Alte Ansichten aus Erkelenz
Heimatvereins-Vorsitzender Günther Merkens, Ulrich Lowis vom Vorstand der Raiffeisenbank Erkelenz, Heimatvereins-Geschäftsführer Theo Görtz, Hans-Josef Pisters und Hubert Rütten (v.l.). FOTO: Heinz-Gerd Wöstemeyer
Erkelenz. Der Heimatverein der Erkelenzer Lande ist mit drei weiteren neuen Publikationen an die Öffentlichkeit gegangen. Neben einer Ausstellungsdokumentation „Made in Erkelenz“ ist der Kalender 2019 „Erkelenz in alten Ansichten“ und ein Flyer aus der Info-Mappe „Bedeutende Bau- und Kunstwerke in Erkelenz“ erschienen. Von Heinz-Gerd Wöstemeyer

„Diesmal haben wir alte Postkarten aus den Dörfern ausgewählt, die bereits jetzt oder demnächst nicht mehr auf der Landkarte zu finden sind“, sagt der Heimatvereins-Vorsitzende Günther Merkens bei der Vorstellung des neuen Kalenders für 2019 „Erkelenz in alten Ansichten“ mit Fingerzeig auf den Braunkohletagebau. So sind der Bahnhof Immerath mit der erst kürzlich zerstörten Windmühle abgebildet, ebenso das ehemalige St. Josefskloster in Borschemich und Postkartengrüße, etwa „aus Pesch über Erkelenz“ oder Keyenberg und Kuckum. Der großformatige Kalender wurde von Hubert Rütten und Rainer Merkens zusammengestellt; er ist in einer Auflage von 500 Stück erschienen und zum Preis von 7,50 Euro erhältlich.
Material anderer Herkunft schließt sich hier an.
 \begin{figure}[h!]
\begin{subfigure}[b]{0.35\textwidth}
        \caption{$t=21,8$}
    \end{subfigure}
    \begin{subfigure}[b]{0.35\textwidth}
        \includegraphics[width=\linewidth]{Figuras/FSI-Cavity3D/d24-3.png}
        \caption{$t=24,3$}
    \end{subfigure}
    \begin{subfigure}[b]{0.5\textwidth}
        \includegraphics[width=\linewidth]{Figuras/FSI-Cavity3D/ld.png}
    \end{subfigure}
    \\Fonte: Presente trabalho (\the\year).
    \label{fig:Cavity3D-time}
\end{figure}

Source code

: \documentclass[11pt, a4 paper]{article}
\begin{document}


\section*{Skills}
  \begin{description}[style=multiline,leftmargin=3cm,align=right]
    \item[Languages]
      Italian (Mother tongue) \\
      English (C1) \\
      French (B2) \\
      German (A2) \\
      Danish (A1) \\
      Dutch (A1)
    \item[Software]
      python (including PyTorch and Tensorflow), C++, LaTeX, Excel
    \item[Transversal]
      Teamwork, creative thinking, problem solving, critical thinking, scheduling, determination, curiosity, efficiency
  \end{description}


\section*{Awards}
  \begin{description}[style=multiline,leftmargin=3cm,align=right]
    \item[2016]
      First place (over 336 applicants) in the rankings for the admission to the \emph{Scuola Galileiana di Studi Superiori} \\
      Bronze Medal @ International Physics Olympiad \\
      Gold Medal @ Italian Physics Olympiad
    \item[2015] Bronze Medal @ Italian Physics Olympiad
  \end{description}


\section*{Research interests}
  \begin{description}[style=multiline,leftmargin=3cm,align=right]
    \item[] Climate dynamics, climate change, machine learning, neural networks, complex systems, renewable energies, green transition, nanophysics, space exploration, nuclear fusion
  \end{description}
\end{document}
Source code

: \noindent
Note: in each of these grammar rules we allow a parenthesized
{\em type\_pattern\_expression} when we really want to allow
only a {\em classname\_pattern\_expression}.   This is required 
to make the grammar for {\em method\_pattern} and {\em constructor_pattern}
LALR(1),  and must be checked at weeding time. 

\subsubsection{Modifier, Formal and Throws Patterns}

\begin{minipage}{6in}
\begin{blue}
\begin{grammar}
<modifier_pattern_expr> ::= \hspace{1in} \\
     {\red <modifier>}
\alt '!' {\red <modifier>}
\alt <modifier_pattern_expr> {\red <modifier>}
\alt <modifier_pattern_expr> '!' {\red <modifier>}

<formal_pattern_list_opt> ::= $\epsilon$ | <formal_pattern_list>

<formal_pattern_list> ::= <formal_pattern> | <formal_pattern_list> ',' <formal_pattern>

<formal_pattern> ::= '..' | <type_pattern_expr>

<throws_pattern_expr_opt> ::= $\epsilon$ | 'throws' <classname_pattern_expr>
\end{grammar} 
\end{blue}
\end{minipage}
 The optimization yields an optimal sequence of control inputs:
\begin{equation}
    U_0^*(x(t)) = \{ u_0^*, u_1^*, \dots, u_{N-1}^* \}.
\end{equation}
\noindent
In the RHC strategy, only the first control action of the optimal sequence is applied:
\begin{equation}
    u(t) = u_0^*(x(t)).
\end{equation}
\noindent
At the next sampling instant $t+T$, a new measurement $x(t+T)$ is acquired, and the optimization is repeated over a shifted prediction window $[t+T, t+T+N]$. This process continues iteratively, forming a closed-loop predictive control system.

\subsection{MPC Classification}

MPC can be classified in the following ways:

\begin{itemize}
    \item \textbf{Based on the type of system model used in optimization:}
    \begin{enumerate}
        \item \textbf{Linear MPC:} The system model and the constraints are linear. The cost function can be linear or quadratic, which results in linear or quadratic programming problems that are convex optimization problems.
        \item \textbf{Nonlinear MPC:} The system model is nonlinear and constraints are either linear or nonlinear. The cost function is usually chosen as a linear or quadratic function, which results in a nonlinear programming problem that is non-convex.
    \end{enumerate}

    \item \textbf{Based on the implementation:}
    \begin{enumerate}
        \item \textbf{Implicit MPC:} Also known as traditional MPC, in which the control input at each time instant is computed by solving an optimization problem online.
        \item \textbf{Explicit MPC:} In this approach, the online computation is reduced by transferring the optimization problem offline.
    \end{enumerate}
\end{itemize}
Auch mit dem Flyer über die „Heilig-Kreuz Kirche Keyenberg“, der ebenfalls mit 500 Stück aufgelegt wurde, thematisiert der Heimatverein die verlorene Heimat durch den Tagebau. In nicht allzu ferner Zukunft wird der „Dom an der Niers“ abgebrochen werden. Der Flyer Nr. 21 sei Teil der Info-Mappe „Bedeutende Bau- und Kunstwerke in Erkelenz“, erklärt Günther Merkens. Der Text wurde von Hans-Josef Pisters verfasst, der bereits vor vier Jahren für den Heimatverein an dem Buch „Schriftenreihe Band 28, Keyenberger Kirche“ maßgeblich beteiligt war; die Fotos stammen von Ingrid Hagel und Wolfgang Lothmann. Der Flyer ist kostenlos erhältlich.

Eine knapp 100-seitige Ausstellungsdokumentation widmet der Heimatverein der Ausstellung „Made in Erkelenz Holz – Stein – Metall, die im März/April 2017 im Haus Spiess gezeigt wurde. „In der Ausstellung haben wir Erkelenzer Künstler vorgestellt, die hier den Mittelpunkt ihres Lebens und der Arbeit hatten“, erklärt Merkens, „die Ausstellung soll durch die Dokumentation langfristig erhalten bleiben.“ Die von der Raiffeisenbank Erkelenz gesponserte Broschüre – Auflage 1 000 Stück – wird kostenlos abgegeben; Spende erwünscht.